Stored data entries
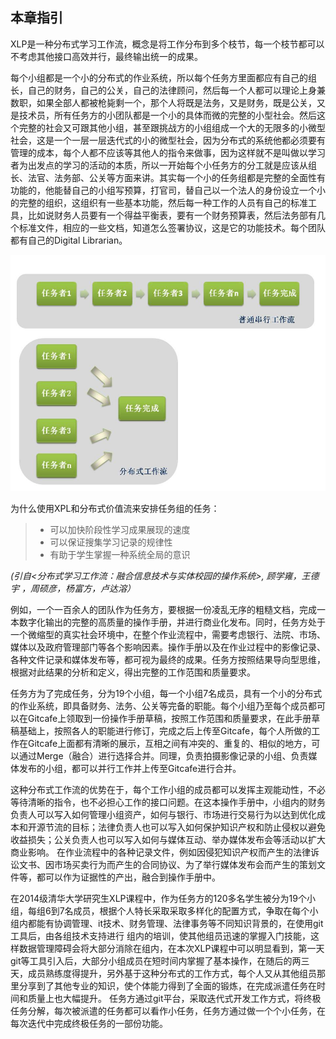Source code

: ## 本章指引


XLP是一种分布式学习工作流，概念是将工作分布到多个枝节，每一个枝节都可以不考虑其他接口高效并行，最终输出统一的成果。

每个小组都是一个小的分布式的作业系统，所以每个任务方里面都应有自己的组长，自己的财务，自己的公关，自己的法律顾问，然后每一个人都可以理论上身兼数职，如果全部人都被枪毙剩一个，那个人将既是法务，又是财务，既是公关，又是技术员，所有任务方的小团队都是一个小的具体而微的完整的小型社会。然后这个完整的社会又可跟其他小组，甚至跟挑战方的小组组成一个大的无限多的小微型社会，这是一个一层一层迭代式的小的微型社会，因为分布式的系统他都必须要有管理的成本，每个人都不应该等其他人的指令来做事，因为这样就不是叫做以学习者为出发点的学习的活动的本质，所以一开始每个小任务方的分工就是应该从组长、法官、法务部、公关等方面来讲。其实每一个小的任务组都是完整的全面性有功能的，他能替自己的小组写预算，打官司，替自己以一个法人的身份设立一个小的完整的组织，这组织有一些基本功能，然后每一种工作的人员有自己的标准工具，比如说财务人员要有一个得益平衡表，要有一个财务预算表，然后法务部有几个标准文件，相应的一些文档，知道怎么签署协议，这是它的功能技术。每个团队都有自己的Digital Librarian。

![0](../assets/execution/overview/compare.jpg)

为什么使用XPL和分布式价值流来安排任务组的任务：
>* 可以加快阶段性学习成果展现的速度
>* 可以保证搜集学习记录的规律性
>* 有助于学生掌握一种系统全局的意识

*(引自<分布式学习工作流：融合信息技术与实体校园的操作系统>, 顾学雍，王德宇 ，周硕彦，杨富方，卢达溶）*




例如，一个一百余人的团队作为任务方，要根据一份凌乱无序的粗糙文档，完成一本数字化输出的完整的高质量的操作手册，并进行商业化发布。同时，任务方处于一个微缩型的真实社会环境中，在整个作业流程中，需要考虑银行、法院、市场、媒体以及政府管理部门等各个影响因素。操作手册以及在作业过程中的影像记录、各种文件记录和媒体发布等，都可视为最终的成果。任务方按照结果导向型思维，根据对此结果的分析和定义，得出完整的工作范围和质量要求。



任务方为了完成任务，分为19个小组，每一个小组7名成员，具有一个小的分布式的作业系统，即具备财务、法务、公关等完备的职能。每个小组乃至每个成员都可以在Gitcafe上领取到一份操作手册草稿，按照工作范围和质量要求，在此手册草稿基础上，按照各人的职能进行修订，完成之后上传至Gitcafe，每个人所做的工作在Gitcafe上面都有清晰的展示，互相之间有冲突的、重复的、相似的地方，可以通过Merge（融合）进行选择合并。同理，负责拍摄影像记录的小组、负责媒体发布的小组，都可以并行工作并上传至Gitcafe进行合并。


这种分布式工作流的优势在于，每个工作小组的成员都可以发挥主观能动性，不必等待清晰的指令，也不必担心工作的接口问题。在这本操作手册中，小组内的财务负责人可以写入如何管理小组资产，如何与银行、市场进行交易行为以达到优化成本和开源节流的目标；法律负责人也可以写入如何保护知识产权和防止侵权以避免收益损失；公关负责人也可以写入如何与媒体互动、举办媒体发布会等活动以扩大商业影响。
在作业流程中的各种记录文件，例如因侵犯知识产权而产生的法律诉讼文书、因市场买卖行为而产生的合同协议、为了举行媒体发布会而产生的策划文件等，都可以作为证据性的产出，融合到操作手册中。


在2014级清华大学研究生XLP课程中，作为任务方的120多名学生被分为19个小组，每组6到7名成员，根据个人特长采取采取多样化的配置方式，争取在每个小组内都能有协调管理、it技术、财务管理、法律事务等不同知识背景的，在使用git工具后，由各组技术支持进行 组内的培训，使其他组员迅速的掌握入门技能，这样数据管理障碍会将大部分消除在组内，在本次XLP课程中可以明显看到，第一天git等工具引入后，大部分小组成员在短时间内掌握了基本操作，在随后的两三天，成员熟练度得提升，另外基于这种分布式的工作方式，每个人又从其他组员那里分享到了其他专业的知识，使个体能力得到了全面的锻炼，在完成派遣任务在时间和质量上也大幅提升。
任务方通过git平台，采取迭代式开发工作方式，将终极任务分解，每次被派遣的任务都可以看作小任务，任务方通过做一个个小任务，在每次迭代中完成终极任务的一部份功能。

The problem
Reproduce every record above word for word. Leave the pictures out.

Solved problem
Source code

: ## 本章指引


XLP是一种分布式学习工作流，概念是将工作分布到多个枝节，每一个枝节都可以不考虑其他接口高效并行，最终输出统一的成果。

每个小组都是一个小的分布式的作业系统，所以每个任务方里面都应有自己的组长，自己的财务，自己的公关，自己的法律顾问，然后每一个人都可以理论上身兼数职，如果全部人都被枪毙剩一个，那个人将既是法务，又是财务，既是公关，又是技术员，所有任务方的小团队都是一个小的具体而微的完整的小型社会。然后这个完整的社会又可跟其他小组，甚至跟挑战方的小组组成一个大的无限多的小微型社会，这是一个一层一层迭代式的小的微型社会，因为分布式的系统他都必须要有管理的成本，每个人都不应该等其他人的指令来做事，因为这样就不是叫做以学习者为出发点的学习的活动的本质，所以一开始每个小任务方的分工就是应该从组长、法官、法务部、公关等方面来讲。其实每一个小的任务组都是完整的全面性有功能的，他能替自己的小组写预算，打官司，替自己以一个法人的身份设立一个小的完整的组织，这组织有一些基本功能，然后每一种工作的人员有自己的标准工具，比如说财务人员要有一个得益平衡表，要有一个财务预算表，然后法务部有几个标准文件，相应的一些文档，知道怎么签署协议，这是它的功能技术。每个团队都有自己的Digital Librarian。

![0](../assets/execution/overview/compare.jpg)

为什么使用XPL和分布式价值流来安排任务组的任务：
>* 可以加快阶段性学习成果展现的速度
>* 可以保证搜集学习记录的规律性
>* 有助于学生掌握一种系统全局的意识

*(引自<分布式学习工作流：融合信息技术与实体校园的操作系统>, 顾学雍，王德宇 ，周硕彦，杨富方，卢达溶）*




例如，一个一百余人的团队作为任务方，要根据一份凌乱无序的粗糙文档，完成一本数字化输出的完整的高质量的操作手册，并进行商业化发布。同时，任务方处于一个微缩型的真实社会环境中，在整个作业流程中，需要考虑银行、法院、市场、媒体以及政府管理部门等各个影响因素。操作手册以及在作业过程中的影像记录、各种文件记录和媒体发布等，都可视为最终的成果。任务方按照结果导向型思维，根据对此结果的分析和定义，得出完整的工作范围和质量要求。



任务方为了完成任务，分为19个小组，每一个小组7名成员，具有一个小的分布式的作业系统，即具备财务、法务、公关等完备的职能。每个小组乃至每个成员都可以在Gitcafe上领取到一份操作手册草稿，按照工作范围和质量要求，在此手册草稿基础上，按照各人的职能进行修订，完成之后上传至Gitcafe，每个人所做的工作在Gitcafe上面都有清晰的展示，互相之间有冲突的、重复的、相似的地方，可以通过Merge（融合）进行选择合并。同理，负责拍摄影像记录的小组、负责媒体发布的小组，都可以并行工作并上传至Gitcafe进行合并。


这种分布式工作流的优势在于，每个工作小组的成员都可以发挥主观能动性，不必等待清晰的指令，也不必担心工作的接口问题。在这本操作手册中，小组内的财务负责人可以写入如何管理小组资产，如何与银行、市场进行交易行为以达到优化成本和开源节流的目标；法律负责人也可以写入如何保护知识产权和防止侵权以避免收益损失；公关负责人也可以写入如何与媒体互动、举办媒体发布会等活动以扩大商业影响。
在作业流程中的各种记录文件，例如因侵犯知识产权而产生的法律诉讼文书、因市场买卖行为而产生的合同协议、为了举行媒体发布会而产生的策划文件等，都可以作为证据性的产出，融合到操作手册中。


在2014级清华大学研究生XLP课程中，作为任务方的120多名学生被分为19个小组，每组6到7名成员，根据个人特长采取采取多样化的配置方式，争取在每个小组内都能有协调管理、it技术、财务管理、法律事务等不同知识背景的，在使用git工具后，由各组技术支持进行 组内的培训，使其他组员迅速的掌握入门技能，这样数据管理障碍会将大部分消除在组内，在本次XLP课程中可以明显看到，第一天git等工具引入后，大部分小组成员在短时间内掌握了基本操作，在随后的两三天，成员熟练度得提升，另外基于这种分布式的工作方式，每个人又从其他组员那里分享到了其他专业的知识，使个体能力得到了全面的锻炼，在完成派遣任务在时间和质量上也大幅提升。
任务方通过git平台，采取迭代式开发工作方式，将终极任务分解，每次被派遣的任务都可以看作小任务，任务方通过做一个个小任务，在每次迭代中完成终极任务的一部份功能。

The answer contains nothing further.